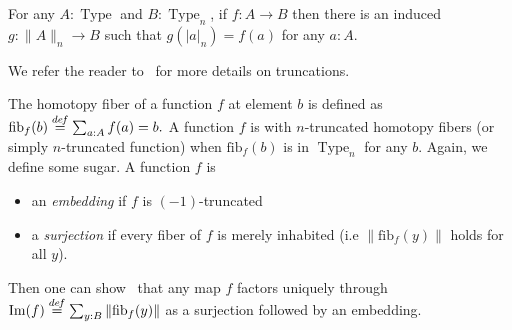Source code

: \documentclass[notfinal]{jfrarticle}
\DeclareMathOperator{\Type}{Type}
\DeclareMathOperator{\HProp}{HProp}
\DeclareMathOperator{\im}{Im}
\newcommand \defeq {\overset{de\hspace{-0.2ex}f}{=}}
\newcommand \squash[1] {\| #1 \| }
\newcommand \fib[2] {\mathrm{fib}_{#1}(#2)}
\begin{document}

\begin{lem}
  For any $A:\Type$ and $B:\Type_n$, if $f:A \to B$ then there is an
  induced $g:\|A\|_n\to B$ such that $g(|a|_n)= f(a)$ for any $a:A$.
\end{lem}
%
We refer the reader to~\cite[7.3]{hottbook} for more details on 
truncations.

%
The homotopy fiber of a function $f$ at element $b$ is
defined as 
$
\fib{f}{b} \defeq \sum_{a:A} f(a) = b.
$
%
A function $f$ is with $n$-truncated homotopy fibers (or simply
$n$-truncated function) when $\fib{f}{b}$
is in $\Type_n$ for any $b$.  
%
Again, we define some sugar. A function $f$ is 
\begin{itemize}
\item an {\em embedding} if $f$ is $(-1)$-truncated
\item a {\em surjection} if every fiber of $f$ is merely inhabited
  (i.e $\|\fib f y\|$ holds for all $y$).
\end{itemize}
Then one can show~\cite[Lemma 7.6.4]{hottbook} that any map $f$
factors uniquely through $\im(f) \defeq \sum_{y:B} \|\fib f y\|$ as a
surjection followed by an embedding.
\end{document}
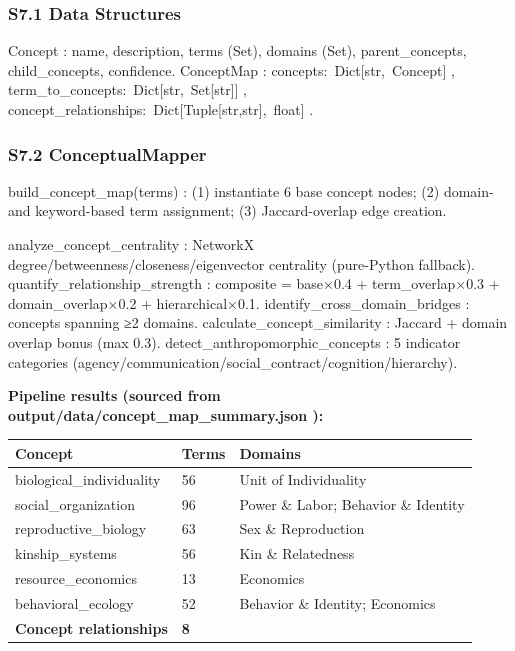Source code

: \documentclass[
]{article}
\newcounter{none} %
\numberwithin{equation}{section}
\renewcommand{\texttt}[1]{%
    \colorbox{codebg}{\color{codefg}\ttfamily #1}%
}
\begin{document}
\subsubsection{S7.1 Data Structures}\label{s7.1-data-structures}

\texttt{Concept}: name, description, terms (Set), domains (Set),
parent\_concepts, child\_concepts, confidence. \texttt{ConceptMap}:
\texttt{concepts:\ Dict{[}str,\ Concept{]}},
\texttt{term\_to\_concepts:\ Dict{[}str,\ Set{[}str{]}{]}},
\texttt{concept\_relationships:\ Dict{[}Tuple{[}str,str{]},\ float{]}}.

\subsubsection{\texorpdfstring{S7.2
\texttt{ConceptualMapper}}{S7.2 ConceptualMapper}}\label{s7.2-conceptualmapper}

\texttt{build\_concept\_map(terms)}: (1) instantiate 6 base concept
nodes; (2) domain- and keyword-based term assignment; (3)
Jaccard-overlap edge creation.

\texttt{analyze\_concept\_centrality}: NetworkX
degree/betweenness/closeness/eigenvector centrality (pure-Python
fallback). \texttt{quantify\_relationship\_strength}: composite =
base×0.4 + term\_overlap×0.3 + domain\_overlap×0.2 + hierarchical×0.1.
\texttt{identify\_cross\_domain\_bridges}: concepts spanning ≥2 domains.
\texttt{calculate\_concept\_similarity}: Jaccard + domain overlap bonus
(max 0.3). \texttt{detect\_anthropomorphic\_concepts}: 5 indicator
categories (agency/communication/social\_contract/cognition/hierarchy).

\textbf{Pipeline results (sourced from
\texttt{output/data/concept\_map\_summary.json}):}

{\def\LTcaptype{none} %
\begin{longtable}[]{@{}lll@{}}
\toprule\noalign{}
Concept & Terms & Domains \\
\midrule\noalign{}
\endhead
\bottomrule\noalign{}
\endlastfoot
\texttt{biological\_individuality} & 56 & Unit of Individuality \\
\texttt{social\_organization} & 96 & Power \& Labor; Behavior \&
Identity \\
\texttt{reproductive\_biology} & 63 & Sex \& Reproduction \\
\texttt{kinship\_systems} & 56 & Kin \& Relatedness \\
\texttt{resource\_economics} & 13 & Economics \\
\texttt{behavioral\_ecology} & 52 & Behavior \& Identity; Economics \\
\textbf{Concept relationships} & \textbf{8} & \\
\end{longtable}
}
\end{document}
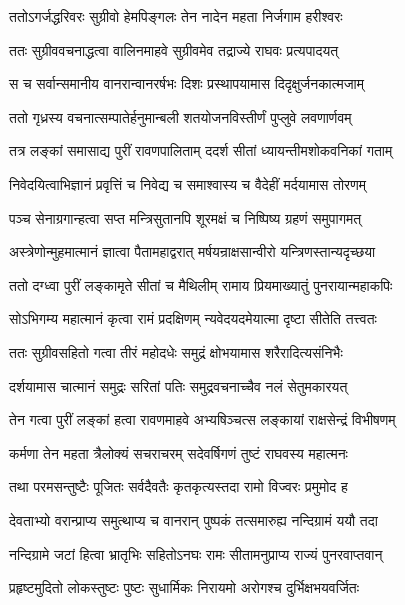 \twolineshloka
{ततोऽगर्जद्धरिवरः सुग्रीवो हेमपिङ्गलः}
{तेन नादेन महता निर्जगाम हरीश्वरः} %

\twolineshloka
{ततः सुग्रीववचनाद्धत्वा वालिनमाहवे}
{सुग्रीवमेव तद्राज्ये राघवः प्रत्यपादयत्} %

\twolineshloka
{स च सर्वान्समानीय वानरान्वानरर्षभः}
{दिशः प्रस्थापयामास दिदृक्षुर्जनकात्मजाम्} %

\twolineshloka
{ततो गृध्रस्य वचनात्सम्पातेर्हनुमान्बली}
{शतयोजनविस्तीर्णं पुप्लुवे लवणार्णवम्} %

\twolineshloka
{तत्र लङ्कां समासाद्य पुरीं रावणपालिताम्}
{ददर्श सीतां ध्यायन्तीमशोकवनिकां गताम्} %

\twolineshloka
{निवेदयित्वाभिज्ञानं प्रवृत्तिं च निवेद्य च}
{समाश्वास्य च वैदेहीं मर्दयामास तोरणम्} %

\twolineshloka
{पञ्च सेनाग्रगान्हत्वा सप्त मन्त्रिसुतानपि}
{शूरमक्षं च निष्पिष्य ग्रहणं समुपागमत्} %

\twolineshloka
{अस्त्रेणोन्मुहमात्मानं ज्ञात्वा पैतामहाद्वरात्}
{मर्षयन्राक्षसान्वीरो यन्त्रिणस्तान्यदृच्छया} %

\twolineshloka
{ततो दग्ध्वा पुरीं लङ्कामृते सीतां च मैथिलीम्}
{रामाय प्रियमाख्यातुं पुनरायान्महाकपिः} %

\twolineshloka
{सोऽभिगम्य महात्मानं कृत्वा रामं प्रदक्षिणम्}
{न्यवेदयदमेयात्मा दृष्टा सीतेति तत्त्वतः} %

\twolineshloka
{ततः सुग्रीवसहितो गत्वा तीरं महोदधेः}
{समुद्रं क्षोभयामास शरैरादित्यसंनिभैः} %

\twolineshloka
{दर्शयामास चात्मानं समुद्रः सरितां पतिः}
{समुद्रवचनाच्चैव नलं सेतुमकारयत्} %

\twolineshloka
{तेन गत्वा पुरीं लङ्कां हत्वा रावणमाहवे}
{अभ्यषिञ्चत्स लङ्कायां राक्षसेन्द्रं विभीषणम्} %

\twolineshloka
{कर्मणा तेन महता त्रैलोक्यं सचराचरम्}
{सदेवर्षिगणं तुष्टं राघवस्य महात्मनः} %

\twolineshloka
{तथा परमसन्तुष्टैः पूजितः सर्वदैवतैः}
{कृतकृत्यस्तदा रामो विज्वरः प्रमुमोद ह} %

\twolineshloka
{देवताभ्यो वरान्प्राप्य समुत्थाप्य च वानरान्}
{पुष्पकं तत्समारुह्य नन्दिग्रामं ययौ तदा} %

\twolineshloka
{नन्दिग्रामे जटां हित्वा भ्रातृभिः सहितोऽनघः}
{रामः सीतामनुप्राप्य राज्यं पुनरवाप्तवान्} %

\twolineshloka
{प्रहृष्टमुदितो लोकस्तुष्टः पुष्टः सुधार्मिकः}
{निरायमो अरोगश्च दुर्भिक्षभयवर्जितः} %

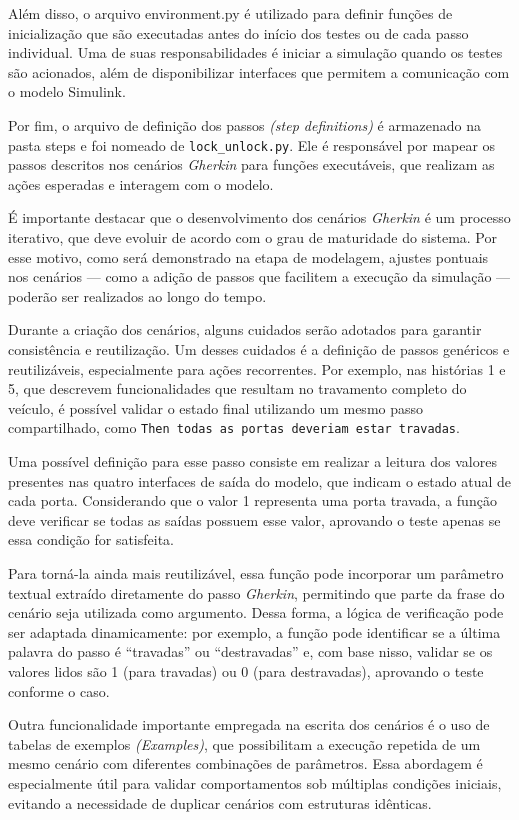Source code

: Além disso, o arquivo environment.py é utilizado para definir funções de inicialização que são executadas antes do início dos testes ou de cada passo individual. 
Uma de suas responsabilidades é iniciar a simulação quando os testes são acionados, além de disponibilizar interfaces que permitem a comunicação com o modelo Simulink.

Por fim, o arquivo de definição dos passos \textit{(step definitions)} é armazenado na pasta steps e foi nomeado de \texttt{lock\_unlock.py}. Ele é responsável por mapear os 
passos descritos nos cenários \textit{Gherkin} para funções executáveis, que realizam as ações esperadas e interagem com o modelo.

É importante destacar que o desenvolvimento dos cenários \textit{Gherkin} é um processo iterativo, que deve evoluir de acordo com o grau de maturidade do sistema. 
Por esse motivo, como será demonstrado na etapa de modelagem, ajustes pontuais nos cenários — como a adição de passos que facilitem a execução da simulação — 
poderão ser realizados ao longo do tempo.

Durante a criação dos cenários, alguns cuidados serão adotados para garantir consistência e reutilização. Um desses cuidados é a definição de passos genéricos 
e reutilizáveis, especialmente para ações recorrentes. Por exemplo, nas histórias 1 e 5, que descrevem funcionalidades que resultam no travamento completo do 
veículo, é possível validar o estado final utilizando um mesmo passo compartilhado, como \texttt{Then todas as portas deveriam estar travadas}.

Uma possível definição para esse passo consiste em realizar a leitura dos valores presentes nas quatro interfaces de saída do modelo, que indicam o estado atual 
de cada porta. Considerando que o valor 1 representa uma porta travada, a função deve verificar se todas as saídas possuem esse valor, aprovando o teste apenas se 
essa condição for satisfeita.

Para torná-la ainda mais reutilizável, essa função pode incorporar um parâmetro textual extraído diretamente do passo \textit{Gherkin}, permitindo que parte da frase do 
cenário seja utilizada como argumento. Dessa forma, a lógica de verificação pode ser adaptada dinamicamente: por exemplo, a função pode identificar se a última 
palavra do passo é “travadas” ou “destravadas” e, com base nisso, validar se os valores lidos são 1 (para travadas) ou 0 (para destravadas), aprovando o teste 
conforme o caso.

Outra funcionalidade importante empregada na escrita dos cenários é o uso de tabelas de exemplos \textit{(Examples)}, que possibilitam a execução repetida de um mesmo 
cenário com diferentes combinações de parâmetros. Essa abordagem é especialmente útil para validar comportamentos sob múltiplas condições iniciais, evitando a 
necessidade de duplicar cenários com estruturas idênticas.

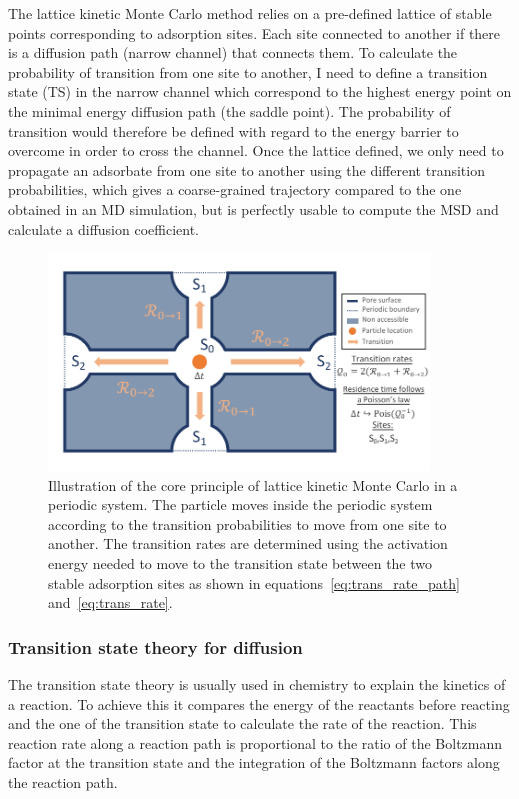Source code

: \documentclass[main]{subfiles}
\begin{document}
The lattice kinetic Monte Carlo method relies on a pre-defined lattice of stable points corresponding to adsorption sites. Each site connected to another if there is a diffusion path (narrow channel) that connects them. To calculate the probability of transition from one site to another, I need to define a transition state (TS) in the narrow channel which correspond to the highest energy point on the minimal energy diffusion path (the saddle point). The probability of transition would therefore be defined with regard to the energy barrier to overcome in order to cross the channel. Once the lattice defined, we only need to propagate an adsorbate from one site to another using the different transition probabilities, which gives a coarse-grained trajectory compared to the one obtained in an MD simulation, but is perfectly usable to compute the MSD and calculate a diffusion coefficient.


\begin{figure}[ht]
  \centering
    \includegraphics[width=0.9\textwidth]{figures/5-diffusion/kinetic_MC.pdf}
    \caption{Illustration of the core principle of lattice kinetic Monte Carlo in a periodic system. The particle moves inside the periodic system according to the transition probabilities to move from one site to another. The transition rates are determined using the activation energy needed to move to the transition state between the two stable adsorption sites as shown in equations~\ref{eq:trans_rate_path} and~\ref{eq:trans_rate}. }\label{fgr:kMC_principle}
\end{figure}

\subsubsection{Transition state theory for diffusion}

The transition state theory is usually used in chemistry to explain the kinetics of a reaction. To achieve this it compares the energy of the reactants before reacting and the one of the transition state to calculate the rate of the reaction. This reaction rate along a reaction path is proportional to the ratio of the Boltzmann factor at the transition state and the integration of the Boltzmann factors along the reaction path.
\end{document}

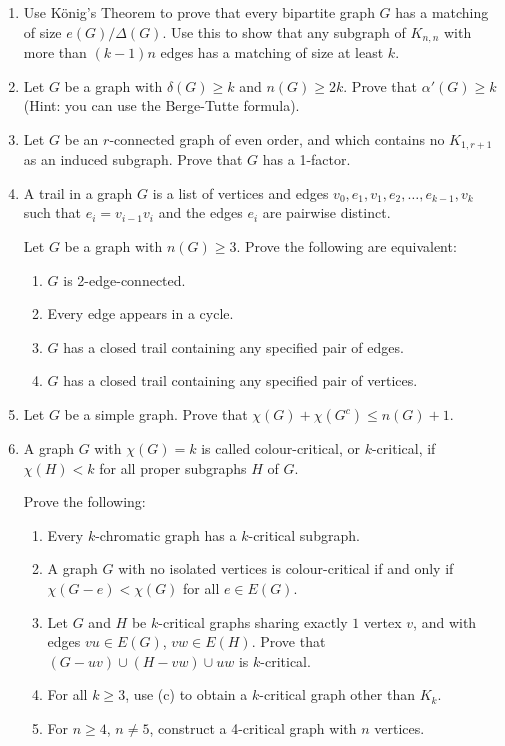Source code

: \begin{enumerate}
    \item Use König's Theorem to prove that every bipartite graph 
    $G$ has a matching of size $e(G)/\Delta(G)$. 
    Use this to show that any subgraph of $K_{n,n}$ with more 
    than $(k - 1)n$ edges has a matching of size at least $k$.

    \item Let $G$ be a graph with $\delta(G) \geq k$ and $n(G) 
    \geq 2k$. Prove that $\alpha'(G) \geq k$ 
    (Hint: you can use the Berge-Tutte formula).

    \item Let $G$ be an $r$-connected graph of even order, 
    and which contains no $K_{1,r+1}$ as an induced subgraph. 
    Prove that $G$ has a 1-factor.

    \item A trail in a graph $G$ is a list of vertices and 
    edges $v_0, e_1, v_1, e_2, \ldots, e_{k-1}, v_k$ such 
    that $e_i = v_{i-1}v_i$ and the edges $e_i$ are pairwise distinct.

    Let $G$ be a graph with $n(G) \geq 3$. Prove the following 
    are equivalent:
    \begin{enumerate}
        \item $G$ is 2-edge-connected.
        \item Every edge appears in a cycle.
        \item $G$ has a closed trail containing any specified 
        pair of edges.
        \item $G$ has a closed trail containing any specified 
        pair of vertices.
    \end{enumerate}

    \item Let $G$ be a simple graph. Prove that 
    $\chi(G) + \chi(G^c) \leq n(G) + 1$.

    \item A graph $G$ with $\chi(G) = k$ is called colour-critical, 
    or $k$-critical, if $\chi(H) < k$ for all proper subgraphs $H$ of $G$.

    Prove the following:
    \begin{enumerate}
        \item Every $k$-chromatic graph has a $k$-critical subgraph.
        \item A graph $G$ with no isolated vertices is colour-critical 
        if and only if $\chi(G - e) < \chi(G)$ for all $e \in E(G)$.
        \item Let $G$ and $H$ be $k$-critical graphs sharing exactly 
        $1$ vertex $v$, and with edges $vu \in E(G)$, $vw \in E(H)$. 
        Prove that $(G - uv) \cup (H - vw) \cup uw$ is $k$-critical.
        \item For all $k \geq 3$, use (c) to obtain a $k$-critical 
        graph other than $K_k$.
        \item For $n \geq 4$, $n \neq 5$, construct a 4-critical 
        graph with $n$ vertices.
    \end{enumerate}
\end{enumerate}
- - - -
PROMPT:
Report every line in the data that holds "DeclareMathOperator", copying each one.

ANSWER BOX:
\DeclareMathOperator{\Type}{Type}
\DeclareMathOperator{\HProp}{HProp}
\DeclareMathOperator{\im}{Im}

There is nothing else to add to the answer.